_GIVEN DATA_:
■ ■ ■

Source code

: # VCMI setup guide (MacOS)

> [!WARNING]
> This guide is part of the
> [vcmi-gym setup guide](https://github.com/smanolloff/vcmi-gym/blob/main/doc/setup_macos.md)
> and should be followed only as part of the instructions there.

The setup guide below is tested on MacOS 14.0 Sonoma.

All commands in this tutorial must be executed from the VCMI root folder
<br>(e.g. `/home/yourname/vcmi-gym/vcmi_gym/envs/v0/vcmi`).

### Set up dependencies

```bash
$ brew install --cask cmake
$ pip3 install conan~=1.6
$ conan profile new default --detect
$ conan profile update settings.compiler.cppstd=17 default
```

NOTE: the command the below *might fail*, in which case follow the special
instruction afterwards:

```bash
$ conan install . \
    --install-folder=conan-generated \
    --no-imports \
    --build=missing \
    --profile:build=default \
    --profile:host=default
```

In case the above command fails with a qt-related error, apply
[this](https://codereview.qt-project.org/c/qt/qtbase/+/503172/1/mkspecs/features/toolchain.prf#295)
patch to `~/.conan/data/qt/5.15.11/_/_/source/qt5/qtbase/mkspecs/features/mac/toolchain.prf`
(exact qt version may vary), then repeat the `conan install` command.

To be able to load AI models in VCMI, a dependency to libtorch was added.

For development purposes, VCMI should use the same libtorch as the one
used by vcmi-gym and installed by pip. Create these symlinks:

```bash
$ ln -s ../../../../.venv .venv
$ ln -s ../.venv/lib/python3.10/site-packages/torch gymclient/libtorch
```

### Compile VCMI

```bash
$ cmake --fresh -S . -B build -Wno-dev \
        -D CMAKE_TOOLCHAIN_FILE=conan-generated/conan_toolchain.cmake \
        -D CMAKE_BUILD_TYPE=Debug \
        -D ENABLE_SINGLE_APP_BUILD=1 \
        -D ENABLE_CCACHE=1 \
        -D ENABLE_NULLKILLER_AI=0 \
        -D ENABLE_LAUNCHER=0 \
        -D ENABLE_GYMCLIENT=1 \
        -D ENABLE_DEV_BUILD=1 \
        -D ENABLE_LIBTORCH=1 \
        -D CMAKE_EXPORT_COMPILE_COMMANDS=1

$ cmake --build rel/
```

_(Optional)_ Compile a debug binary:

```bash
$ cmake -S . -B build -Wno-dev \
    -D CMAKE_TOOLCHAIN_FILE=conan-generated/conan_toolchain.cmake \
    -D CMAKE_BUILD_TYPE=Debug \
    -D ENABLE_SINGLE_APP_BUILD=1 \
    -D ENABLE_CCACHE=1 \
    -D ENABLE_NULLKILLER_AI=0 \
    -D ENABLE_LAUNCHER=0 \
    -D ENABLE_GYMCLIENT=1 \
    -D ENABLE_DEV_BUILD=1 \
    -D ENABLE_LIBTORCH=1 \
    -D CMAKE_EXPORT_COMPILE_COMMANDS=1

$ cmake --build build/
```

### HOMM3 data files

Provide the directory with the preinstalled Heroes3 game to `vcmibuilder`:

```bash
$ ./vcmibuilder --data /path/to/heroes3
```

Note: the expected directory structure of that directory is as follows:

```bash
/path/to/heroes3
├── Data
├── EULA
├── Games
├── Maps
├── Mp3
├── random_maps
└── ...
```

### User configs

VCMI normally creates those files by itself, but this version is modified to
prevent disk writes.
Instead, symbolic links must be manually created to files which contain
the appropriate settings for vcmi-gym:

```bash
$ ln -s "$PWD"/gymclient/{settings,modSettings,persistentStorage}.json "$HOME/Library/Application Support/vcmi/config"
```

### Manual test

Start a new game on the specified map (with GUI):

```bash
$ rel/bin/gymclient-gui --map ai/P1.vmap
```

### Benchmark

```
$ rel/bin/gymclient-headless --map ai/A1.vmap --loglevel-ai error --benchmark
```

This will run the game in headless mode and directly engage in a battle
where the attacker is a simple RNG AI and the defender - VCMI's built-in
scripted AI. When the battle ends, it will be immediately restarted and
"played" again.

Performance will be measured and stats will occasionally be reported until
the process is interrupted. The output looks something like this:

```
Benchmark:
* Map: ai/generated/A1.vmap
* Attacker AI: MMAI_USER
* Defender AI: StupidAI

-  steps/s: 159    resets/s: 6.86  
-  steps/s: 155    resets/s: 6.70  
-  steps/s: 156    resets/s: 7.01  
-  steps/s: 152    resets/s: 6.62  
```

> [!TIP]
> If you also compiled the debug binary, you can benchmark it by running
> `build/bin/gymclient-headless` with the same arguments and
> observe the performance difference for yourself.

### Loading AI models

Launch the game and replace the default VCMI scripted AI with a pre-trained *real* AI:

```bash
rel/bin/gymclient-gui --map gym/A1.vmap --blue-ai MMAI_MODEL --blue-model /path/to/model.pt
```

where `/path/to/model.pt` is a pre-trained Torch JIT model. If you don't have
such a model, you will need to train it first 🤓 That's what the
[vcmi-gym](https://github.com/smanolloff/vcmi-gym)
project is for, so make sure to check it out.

■ ■ ■

_INSTRUCTIONS TO FOLLOW_: Scan the material above for the word "below", and copy each line where it appears.

_RESULT OF THE EXERCISE_:
The setup guide below is tested on MacOS 14.0 Sonoma.
NOTE: the command the below *might fail*, in which case follow the special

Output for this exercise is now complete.